Но если Дафны облик осиян
Является в отечества пределы, –
В работе Сицилийца есть пробелы:
Он тщетным рвеньем в кузне обуян.
Юпитер громыхнуть хотел бы, ан
Куда грома девалися дебелы?
И Аполлон, взглянув в лицо Кибелы,
Цветами обновил покров полян.
Дыханье с Запада смиряет лоно,
И кормчему отныне не пропасть,
В лучах раскрылся венчик анемона,
Противная звезда спешит упасть
И предоставить той часть небосклона,
По ком слез излила немало страсть.
Латоны сын на этот балаган
От козырька заоблачной капеллы
Кидает взоры сильно оробелы:
Где та, что нанесла нам столько ран?
Но, видно, застит взгляд ему туман:
Она не мнет стопой нигде плевелы!
И тотчас все его поступки квелы,
Как у того, чей вдрызг изломан план.
И смотрит он на вещи отрешенно,
Как человек, наплакавшийся всласть:
Вид жалкий у него – ну, что ж вы, донна?
Ведь видеть вас, вас петь – благая часть.

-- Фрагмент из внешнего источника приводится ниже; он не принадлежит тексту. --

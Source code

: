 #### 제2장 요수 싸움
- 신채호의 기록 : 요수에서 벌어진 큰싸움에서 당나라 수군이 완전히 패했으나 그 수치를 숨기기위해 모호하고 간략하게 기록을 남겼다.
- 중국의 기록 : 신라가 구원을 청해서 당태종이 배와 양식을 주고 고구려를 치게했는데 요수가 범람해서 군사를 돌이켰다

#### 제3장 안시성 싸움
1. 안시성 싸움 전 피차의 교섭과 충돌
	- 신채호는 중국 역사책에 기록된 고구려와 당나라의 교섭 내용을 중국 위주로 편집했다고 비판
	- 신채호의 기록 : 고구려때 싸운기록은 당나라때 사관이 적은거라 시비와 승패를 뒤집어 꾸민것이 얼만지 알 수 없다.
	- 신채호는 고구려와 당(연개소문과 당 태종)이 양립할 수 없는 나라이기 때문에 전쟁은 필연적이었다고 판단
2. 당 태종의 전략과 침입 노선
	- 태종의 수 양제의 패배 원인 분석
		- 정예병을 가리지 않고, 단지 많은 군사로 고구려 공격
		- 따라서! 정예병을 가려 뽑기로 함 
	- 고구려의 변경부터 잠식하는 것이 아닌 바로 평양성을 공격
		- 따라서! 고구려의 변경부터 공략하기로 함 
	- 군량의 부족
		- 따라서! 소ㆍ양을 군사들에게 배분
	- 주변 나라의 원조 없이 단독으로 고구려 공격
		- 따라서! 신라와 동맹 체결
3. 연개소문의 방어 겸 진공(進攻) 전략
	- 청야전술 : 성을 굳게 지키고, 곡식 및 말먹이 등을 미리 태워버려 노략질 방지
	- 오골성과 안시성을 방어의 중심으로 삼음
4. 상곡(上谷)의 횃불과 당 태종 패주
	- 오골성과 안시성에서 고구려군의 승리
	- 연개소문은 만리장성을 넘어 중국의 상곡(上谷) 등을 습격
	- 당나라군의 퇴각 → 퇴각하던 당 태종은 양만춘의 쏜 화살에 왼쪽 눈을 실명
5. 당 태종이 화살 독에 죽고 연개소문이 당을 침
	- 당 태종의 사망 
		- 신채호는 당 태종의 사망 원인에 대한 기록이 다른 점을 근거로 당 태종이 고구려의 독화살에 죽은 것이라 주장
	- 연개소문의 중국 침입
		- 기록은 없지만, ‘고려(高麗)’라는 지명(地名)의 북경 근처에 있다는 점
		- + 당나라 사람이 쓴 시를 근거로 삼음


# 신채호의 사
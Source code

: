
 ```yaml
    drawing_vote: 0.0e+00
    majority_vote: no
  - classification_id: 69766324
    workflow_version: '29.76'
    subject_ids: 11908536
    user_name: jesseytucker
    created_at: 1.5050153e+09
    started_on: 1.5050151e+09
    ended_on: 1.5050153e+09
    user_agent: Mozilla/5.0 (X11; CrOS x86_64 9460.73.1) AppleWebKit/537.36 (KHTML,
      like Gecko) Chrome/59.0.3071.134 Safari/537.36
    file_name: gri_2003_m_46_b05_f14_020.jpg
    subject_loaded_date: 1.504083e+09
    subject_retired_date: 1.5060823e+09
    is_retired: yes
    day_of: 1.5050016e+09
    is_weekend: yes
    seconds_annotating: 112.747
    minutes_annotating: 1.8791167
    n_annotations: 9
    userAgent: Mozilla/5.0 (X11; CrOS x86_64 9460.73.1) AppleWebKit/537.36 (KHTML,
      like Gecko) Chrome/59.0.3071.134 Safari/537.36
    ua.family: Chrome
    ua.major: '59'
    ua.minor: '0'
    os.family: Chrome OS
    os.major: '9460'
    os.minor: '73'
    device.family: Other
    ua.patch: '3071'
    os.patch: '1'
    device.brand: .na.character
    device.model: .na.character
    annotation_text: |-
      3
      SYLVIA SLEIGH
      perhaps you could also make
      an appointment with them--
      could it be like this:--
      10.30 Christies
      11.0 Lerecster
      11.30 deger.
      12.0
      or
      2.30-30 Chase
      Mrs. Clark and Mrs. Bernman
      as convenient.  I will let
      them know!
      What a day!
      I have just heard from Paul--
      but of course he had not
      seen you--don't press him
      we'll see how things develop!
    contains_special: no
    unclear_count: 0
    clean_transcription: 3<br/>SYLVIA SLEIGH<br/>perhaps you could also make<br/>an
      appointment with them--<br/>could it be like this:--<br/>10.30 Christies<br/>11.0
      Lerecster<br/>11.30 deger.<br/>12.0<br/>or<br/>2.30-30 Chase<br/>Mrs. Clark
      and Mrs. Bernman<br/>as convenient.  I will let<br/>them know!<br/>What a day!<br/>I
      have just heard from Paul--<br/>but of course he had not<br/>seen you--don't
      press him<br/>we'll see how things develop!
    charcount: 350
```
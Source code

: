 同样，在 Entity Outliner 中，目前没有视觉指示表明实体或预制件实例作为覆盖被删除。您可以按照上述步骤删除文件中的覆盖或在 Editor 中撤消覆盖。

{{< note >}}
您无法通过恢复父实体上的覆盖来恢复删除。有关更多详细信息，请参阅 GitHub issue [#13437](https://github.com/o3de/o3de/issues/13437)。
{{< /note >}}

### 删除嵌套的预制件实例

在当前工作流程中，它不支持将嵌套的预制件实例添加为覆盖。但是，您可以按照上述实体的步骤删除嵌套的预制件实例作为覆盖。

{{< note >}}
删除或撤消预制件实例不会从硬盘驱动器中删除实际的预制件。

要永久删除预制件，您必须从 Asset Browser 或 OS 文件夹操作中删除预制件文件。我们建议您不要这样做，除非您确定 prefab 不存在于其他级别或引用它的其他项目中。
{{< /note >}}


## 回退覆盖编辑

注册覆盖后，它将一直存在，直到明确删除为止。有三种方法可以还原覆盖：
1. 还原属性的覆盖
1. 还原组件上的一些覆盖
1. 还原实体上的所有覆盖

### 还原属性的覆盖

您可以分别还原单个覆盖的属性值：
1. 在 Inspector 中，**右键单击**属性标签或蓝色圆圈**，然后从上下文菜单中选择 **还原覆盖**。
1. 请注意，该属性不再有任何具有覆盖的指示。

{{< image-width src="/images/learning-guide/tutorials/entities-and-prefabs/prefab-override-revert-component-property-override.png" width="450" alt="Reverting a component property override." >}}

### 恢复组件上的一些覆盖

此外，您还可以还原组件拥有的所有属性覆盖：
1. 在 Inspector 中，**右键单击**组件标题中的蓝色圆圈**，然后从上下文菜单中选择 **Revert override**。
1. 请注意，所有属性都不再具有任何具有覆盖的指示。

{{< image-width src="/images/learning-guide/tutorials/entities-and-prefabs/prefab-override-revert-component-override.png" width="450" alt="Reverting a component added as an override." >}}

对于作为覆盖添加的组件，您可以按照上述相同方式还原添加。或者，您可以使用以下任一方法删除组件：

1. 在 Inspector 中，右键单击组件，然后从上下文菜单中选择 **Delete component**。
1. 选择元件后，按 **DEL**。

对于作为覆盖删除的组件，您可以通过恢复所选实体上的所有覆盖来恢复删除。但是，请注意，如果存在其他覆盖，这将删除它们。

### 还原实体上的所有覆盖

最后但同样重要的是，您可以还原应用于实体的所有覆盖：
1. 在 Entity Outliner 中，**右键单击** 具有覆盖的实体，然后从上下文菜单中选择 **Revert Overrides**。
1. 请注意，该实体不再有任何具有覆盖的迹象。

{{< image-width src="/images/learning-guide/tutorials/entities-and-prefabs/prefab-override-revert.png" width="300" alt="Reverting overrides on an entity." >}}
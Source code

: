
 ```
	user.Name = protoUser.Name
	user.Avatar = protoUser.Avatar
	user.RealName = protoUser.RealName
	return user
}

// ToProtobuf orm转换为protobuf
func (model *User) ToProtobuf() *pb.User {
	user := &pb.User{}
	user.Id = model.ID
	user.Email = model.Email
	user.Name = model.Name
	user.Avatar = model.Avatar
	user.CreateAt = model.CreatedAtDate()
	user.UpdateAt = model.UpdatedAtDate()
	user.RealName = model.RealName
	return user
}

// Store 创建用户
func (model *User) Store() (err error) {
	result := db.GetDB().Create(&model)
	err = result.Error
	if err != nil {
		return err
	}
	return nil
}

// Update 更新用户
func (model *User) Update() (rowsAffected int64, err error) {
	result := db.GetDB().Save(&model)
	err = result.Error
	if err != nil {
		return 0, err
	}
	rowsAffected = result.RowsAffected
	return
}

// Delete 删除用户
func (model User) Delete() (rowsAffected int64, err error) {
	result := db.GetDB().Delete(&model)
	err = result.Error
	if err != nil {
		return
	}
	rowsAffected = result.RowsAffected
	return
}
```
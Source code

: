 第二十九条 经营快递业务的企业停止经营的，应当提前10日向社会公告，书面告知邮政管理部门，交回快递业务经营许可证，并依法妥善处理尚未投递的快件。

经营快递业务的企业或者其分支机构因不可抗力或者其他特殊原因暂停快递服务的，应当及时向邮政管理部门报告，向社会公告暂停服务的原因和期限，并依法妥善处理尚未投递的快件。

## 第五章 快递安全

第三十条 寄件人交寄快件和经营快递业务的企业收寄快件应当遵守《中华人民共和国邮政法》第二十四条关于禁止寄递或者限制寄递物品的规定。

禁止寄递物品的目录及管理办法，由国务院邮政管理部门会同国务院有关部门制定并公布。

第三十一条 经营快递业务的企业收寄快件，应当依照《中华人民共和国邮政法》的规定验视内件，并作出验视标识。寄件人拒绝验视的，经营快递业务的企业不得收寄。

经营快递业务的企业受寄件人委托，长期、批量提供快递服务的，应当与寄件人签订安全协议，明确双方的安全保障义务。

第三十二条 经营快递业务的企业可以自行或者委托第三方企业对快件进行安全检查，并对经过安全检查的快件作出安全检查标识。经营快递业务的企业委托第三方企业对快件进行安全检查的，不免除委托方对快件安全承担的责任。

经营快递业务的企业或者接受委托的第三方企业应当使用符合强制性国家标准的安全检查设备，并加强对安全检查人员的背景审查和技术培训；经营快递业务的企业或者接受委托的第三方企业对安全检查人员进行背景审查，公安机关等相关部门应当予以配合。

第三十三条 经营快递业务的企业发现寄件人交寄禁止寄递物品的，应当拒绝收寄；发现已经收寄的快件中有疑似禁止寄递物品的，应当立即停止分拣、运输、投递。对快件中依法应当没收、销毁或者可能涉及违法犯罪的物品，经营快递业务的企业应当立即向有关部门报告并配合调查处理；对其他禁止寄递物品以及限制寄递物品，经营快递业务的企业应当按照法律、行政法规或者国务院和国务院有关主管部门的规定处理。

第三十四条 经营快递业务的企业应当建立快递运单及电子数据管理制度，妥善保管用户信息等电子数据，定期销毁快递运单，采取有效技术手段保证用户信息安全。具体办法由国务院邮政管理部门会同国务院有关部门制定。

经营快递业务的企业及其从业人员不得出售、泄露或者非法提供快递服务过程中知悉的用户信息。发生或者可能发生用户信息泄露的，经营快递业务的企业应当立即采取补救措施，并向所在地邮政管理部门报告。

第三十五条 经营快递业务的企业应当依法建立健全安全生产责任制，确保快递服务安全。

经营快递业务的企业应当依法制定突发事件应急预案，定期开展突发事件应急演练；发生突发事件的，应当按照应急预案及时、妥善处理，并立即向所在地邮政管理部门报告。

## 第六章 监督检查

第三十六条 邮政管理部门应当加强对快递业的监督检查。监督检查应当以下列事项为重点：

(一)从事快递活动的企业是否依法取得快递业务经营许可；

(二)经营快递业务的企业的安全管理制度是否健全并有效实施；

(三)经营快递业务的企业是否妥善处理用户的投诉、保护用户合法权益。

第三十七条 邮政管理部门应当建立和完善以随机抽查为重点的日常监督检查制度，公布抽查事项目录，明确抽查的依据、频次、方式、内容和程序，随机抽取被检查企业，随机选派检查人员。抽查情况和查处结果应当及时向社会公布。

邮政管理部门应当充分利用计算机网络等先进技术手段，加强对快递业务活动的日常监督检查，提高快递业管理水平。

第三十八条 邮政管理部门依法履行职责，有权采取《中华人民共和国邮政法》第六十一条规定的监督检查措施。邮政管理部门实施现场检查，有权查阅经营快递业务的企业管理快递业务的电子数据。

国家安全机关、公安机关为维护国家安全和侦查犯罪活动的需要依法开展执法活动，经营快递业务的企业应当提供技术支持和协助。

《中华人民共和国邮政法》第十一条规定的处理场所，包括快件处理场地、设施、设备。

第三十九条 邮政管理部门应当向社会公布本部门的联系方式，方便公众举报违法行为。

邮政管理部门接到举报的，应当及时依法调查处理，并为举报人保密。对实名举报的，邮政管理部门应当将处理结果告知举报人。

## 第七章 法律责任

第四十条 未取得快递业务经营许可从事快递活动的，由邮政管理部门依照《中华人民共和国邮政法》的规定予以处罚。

Хоть тучки по небу – все шасть да шасть, –
Безветренно, без перемен – сезонно.
Тот, кто в Фессальи перебил косяк
Сограждан, близкой крови не жалея, –
Оплакал все ж бунтовщика Помпея,
Которому был тестем как-никак.
Пастух, пробивший чурбану чердак,
Оплакал сына своего, злодея,
И, на Саула злобы не имея,
Царя похоронил как добрый враг.
А вы, которой жалость непонятна,
У коей есть броня противу стрел
Амура, пусть он целится халатно, –
Какой бы мукою я ни горел –
Слезинки я у вас не подсмотрел:
Одни презрительного гнева пятна!
Стекло, в чей ныне мерзкий мне состав
Вперяете вы взгляд, любимый Богом,
Влюбляет вас, в заимствованьи строгом
Веселый нежный облик ваш вобрав.
Стекло меня лишает всяких прав
Быть с вами рядом: горестным итогом
Суть то, что я в изгнании убогом
Оплакиваю дни былых забав.
Будь даже я подшит к вам ненароком,
Стеклу не следовало б, подольстясь,
Вас утверждать в презрении жестоком.
Вам не видна ли в том с Нарциссом связь:
Вы стынете бесцельно над потоком,
Соседством низким с травами смутясь.
Жемчуг и злато, розы и лилеи,
Которым, будто бы, вредит зима:
Повсюду колют и нейдут с ума
Из сердца и из органов нежнее.
Мои мне дни – короче и влажнее:
Большая боль ведь не пройдет сама.
Но зеркала – вот подлинно чума:
Вы их в себя влюбляли не жалея.
Они заткнули рот моим глазам,
Которые вас за меня молили,
И те умолкли: вы ко мне остыли.
Но зеркала повсюду по водам,
Чьи омуты несут забвенье вам,
А мне – напоминанье о могиле.
Сердечных у меня не стало сил:
Ведь вы источник сил моих сердечных.
Но так как против смерти нет беспечных,
Но всякий жил бы, как бы он ни жил, –
Мной ране спутанный, порыв пустил
Я тропкою скитаний бесконечных,
Давно забвенной мною из-за вечных
Препятствий, кои сам нагородил.
Так я попал, себя сам презирая,
Пред ваши красны очи, коих взгляд
Чтоб их не злить – всегда бежать был рад.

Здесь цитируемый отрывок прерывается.